To run offline cache
1 ) generate cache in host first
qnn-context-binray-generator --model libnet_g.so xxxx --output test.cache
2 ) on device,
qnn-net-run xxxx --retrieve_context test.cache
For HTP, I suggest you can run offline cache, this is because if the model is very large, compile on device will need long time, this is why you see "stuck".
To run offline cache
1 ) generate cache in host first
qnn-context-binray-generator --model libnet_g.so xxxx --output test.cache
2 ) on device,
qnn-net-run xxxx --retrieve_context test.cache
Hello and thank you for your response! Unfortunately, running from cache still hangs. We run the following command from adb shell:
cd /data/local/tmp/QNN-2.8
export LD_LIBRARY_PATH=$(pwd)
./qnn-context-binary-generator --model libnet_g.so --backend libQnnHtp.so --binary_file libnet_g_cache # Creates in output/
This leads to output
0.0ms [ INFO ] Model:
0.0ms [ INFO ] Backend: libQnnHtp.so
0.4ms [ INFO ] Model wasn't loaded from a shared library.

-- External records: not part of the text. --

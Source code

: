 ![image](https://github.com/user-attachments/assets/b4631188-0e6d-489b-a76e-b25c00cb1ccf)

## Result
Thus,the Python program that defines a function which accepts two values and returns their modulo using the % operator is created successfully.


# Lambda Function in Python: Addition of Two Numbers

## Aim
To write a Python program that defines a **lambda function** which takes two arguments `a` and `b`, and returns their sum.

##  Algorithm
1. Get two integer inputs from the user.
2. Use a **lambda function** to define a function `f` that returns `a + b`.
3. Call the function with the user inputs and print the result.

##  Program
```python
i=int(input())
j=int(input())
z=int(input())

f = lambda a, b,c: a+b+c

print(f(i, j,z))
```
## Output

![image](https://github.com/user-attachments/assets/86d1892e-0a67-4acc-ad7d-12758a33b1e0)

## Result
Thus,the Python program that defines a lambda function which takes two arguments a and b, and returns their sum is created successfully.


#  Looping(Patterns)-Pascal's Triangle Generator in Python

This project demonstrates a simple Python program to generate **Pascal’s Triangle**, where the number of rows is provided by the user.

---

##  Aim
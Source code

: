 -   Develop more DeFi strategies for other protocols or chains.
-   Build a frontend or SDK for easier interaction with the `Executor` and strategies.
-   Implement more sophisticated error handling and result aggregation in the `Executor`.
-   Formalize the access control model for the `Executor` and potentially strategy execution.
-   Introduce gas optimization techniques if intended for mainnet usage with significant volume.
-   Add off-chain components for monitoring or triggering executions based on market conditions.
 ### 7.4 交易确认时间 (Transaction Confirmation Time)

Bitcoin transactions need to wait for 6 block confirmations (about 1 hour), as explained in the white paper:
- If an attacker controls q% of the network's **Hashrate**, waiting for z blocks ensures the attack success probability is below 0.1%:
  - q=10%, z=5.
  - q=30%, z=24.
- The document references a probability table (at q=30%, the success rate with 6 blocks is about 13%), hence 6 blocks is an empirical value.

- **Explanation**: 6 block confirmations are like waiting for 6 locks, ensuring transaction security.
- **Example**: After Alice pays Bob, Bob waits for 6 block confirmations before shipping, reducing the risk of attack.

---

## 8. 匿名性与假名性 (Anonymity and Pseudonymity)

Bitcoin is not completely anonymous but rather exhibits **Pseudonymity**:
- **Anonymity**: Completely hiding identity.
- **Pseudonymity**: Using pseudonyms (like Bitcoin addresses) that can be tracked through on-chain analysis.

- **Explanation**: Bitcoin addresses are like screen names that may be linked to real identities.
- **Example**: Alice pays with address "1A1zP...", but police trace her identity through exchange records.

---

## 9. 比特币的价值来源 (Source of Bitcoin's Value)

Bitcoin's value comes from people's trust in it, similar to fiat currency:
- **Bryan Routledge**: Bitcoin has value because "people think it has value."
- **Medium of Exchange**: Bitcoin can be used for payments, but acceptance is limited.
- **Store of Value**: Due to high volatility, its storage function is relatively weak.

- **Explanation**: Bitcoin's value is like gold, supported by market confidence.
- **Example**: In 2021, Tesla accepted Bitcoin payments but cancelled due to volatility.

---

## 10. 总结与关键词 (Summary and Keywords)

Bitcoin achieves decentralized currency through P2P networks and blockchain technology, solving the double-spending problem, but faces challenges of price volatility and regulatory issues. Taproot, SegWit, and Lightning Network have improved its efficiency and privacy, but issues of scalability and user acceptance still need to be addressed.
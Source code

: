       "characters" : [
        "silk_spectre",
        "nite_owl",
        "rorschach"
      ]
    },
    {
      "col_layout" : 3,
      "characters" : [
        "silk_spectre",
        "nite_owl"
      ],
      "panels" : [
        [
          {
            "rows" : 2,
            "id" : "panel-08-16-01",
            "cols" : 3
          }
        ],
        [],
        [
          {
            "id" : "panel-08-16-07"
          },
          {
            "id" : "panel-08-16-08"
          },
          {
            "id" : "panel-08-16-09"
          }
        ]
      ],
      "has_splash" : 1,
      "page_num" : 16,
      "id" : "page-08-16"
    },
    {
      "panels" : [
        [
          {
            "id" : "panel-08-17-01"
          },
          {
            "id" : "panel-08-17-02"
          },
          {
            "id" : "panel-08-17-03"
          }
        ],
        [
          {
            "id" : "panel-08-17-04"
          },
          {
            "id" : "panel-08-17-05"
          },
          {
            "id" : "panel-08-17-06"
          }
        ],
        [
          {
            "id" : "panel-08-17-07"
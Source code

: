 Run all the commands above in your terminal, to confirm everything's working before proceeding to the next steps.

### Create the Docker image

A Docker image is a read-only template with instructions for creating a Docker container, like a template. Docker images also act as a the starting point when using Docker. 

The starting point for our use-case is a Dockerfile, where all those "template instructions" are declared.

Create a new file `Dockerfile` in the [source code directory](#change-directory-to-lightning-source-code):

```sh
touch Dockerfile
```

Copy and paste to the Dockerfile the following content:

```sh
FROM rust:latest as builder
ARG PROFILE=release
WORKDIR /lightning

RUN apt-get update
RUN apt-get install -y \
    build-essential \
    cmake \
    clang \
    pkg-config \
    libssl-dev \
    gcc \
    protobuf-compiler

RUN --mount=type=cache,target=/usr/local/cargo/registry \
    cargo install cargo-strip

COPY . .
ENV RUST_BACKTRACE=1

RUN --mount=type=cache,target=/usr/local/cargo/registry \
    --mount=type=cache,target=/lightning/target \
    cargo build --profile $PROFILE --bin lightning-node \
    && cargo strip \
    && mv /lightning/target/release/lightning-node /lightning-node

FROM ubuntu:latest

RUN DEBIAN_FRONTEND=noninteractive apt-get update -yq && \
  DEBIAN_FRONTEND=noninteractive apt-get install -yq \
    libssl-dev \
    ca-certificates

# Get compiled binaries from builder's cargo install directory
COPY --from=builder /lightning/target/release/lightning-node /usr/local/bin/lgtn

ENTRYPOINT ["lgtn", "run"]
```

0.6ms [ INFO ] qnn-sample-app build version: v2.8.0.230223123141_52150
0.6ms [ INFO ] Backend build version: v2.8.0.230223123141_52150
0.6ms [ INFO ] Initializing logging in the backend. Callback: [0x5c7f40b378], Log Level: [3]
0.0ms [ INFO ] Qnn log initialized
0.0ms [ INFO ] addClient done (1). status 0x0
0.0ms [ INFO ] addClient started.
0.0ms [ INFO ] addClient done (1). status = 0x0
0.8ms [ INFO ] Initialize Backend Returned Status = 0
0.0ms [ INFO ] QnnDevice_create started. device = 0x1
0.0ms [ INFO ] exit with 0
0.0ms [ INFO ] exit with 0
0.0ms [ INFO ] exit with 0
0.0ms [ INFO ] exit with 0
0.0ms [ INFO ] exits with 2, successfully initialized rpc memory
0.0ms [ INFO ] rpcMemoryAlloc 8 isInit 1
0.0ms [ INFO ] rpcMemoryAlloc 136 isInit 1
0.0ms [ INFO ] setSkelLogLevelInternal return 0
0.0ms [ INFO ] Polling not supported in createDevicePollingContext
0.0ms [ INFO ] QnnDevice_create done. status 0x0
0.0ms [ INFO ] QnnContext_createFromBinary started, context = 0xc78b09b8
0.0ms [ INFO ] Polling not supported in initializeGraphStats
0.0ms [ INFO ] rpcMemoryAlloc 4194488 isInit 1
0.0ms [ INFO ] rpcMemoryAlloc 12583072 isInit 1
0.0ms [ INFO ] rpcMemoryAlloc 2656 isInit 1
0.0ms [ INFO ] RPC Memory allocated for graph net_g with In 0x72cfce2000 [4000b8 B], Inouts 0x75f0d9b000 [a60 B], Outs 0x72cf0e1000 [c000a0 B]
0.0ms [ INFO ] rpcMemoryAlloc 28 isInit 1
0.0ms [ INFO ] DmaHandleMod 2 fd 4194488 va 0x20800000
0.0ms [ INFO ] dmahandleMod Latency 1290
0.0ms [ INFO ] DmaHandleMod 2 fd 2656 va 0xfdffa000
0.0ms [ INFO ] dmahandleMod Latency 1273
0.0ms [ INFO ] DmaHandleMod 2 fd 12583072 va 0x23000000
0.0ms [ INFO ] dmahandleMod Latency 1047
0.0ms [ INFO ] rpcMemoryAlloc 3896016 isInit 1
0.0ms [ INFO ] rpcMemoryAlloc 32 isInit 1
0.0ms [ INFO ] QnnContext_setConfig context 1
0.0ms [ INFO ] rpcMemoryAlloc 48 isInit 1
0.0ms [ INFO ] QnnContext_setConfig done. status 0x0
0.0ms [ INFO ] QnnContext_createFromBinary done. status 0x0
0.0ms [ INFO ] QnnGraph_retrieve started. context = 0x1
0.0ms [ INFO ] QnnGraph_retrieve context 1 graph net_g
0.0ms [ INFO ] QnnGraph_retrieve done. found graph net_g.
0.0ms [ INFO ] QnnGraph_execute started. graph = 0x1
0.0ms [ INFO ] QnnGraph_execute started. graph = 0x1
I can see stuck when execute graph.
qnn-context-binary-generator --model libnet_g.so --backend libQnnHtp.so --binary_file libnet_g_cache
seems you run this cmd in device, I am not sure whether it is related with that, normally, we run context-birnay-generator in host to get cache file and run the cache file in device with qnn-net-run. For stuck, it is hard to debug as we may need to capture full ramdump to check
htp status.. It is not simple.
B.t.w, QNN is output QDN support and I will not reply any question about QNN, you can raise issue via creatpoint.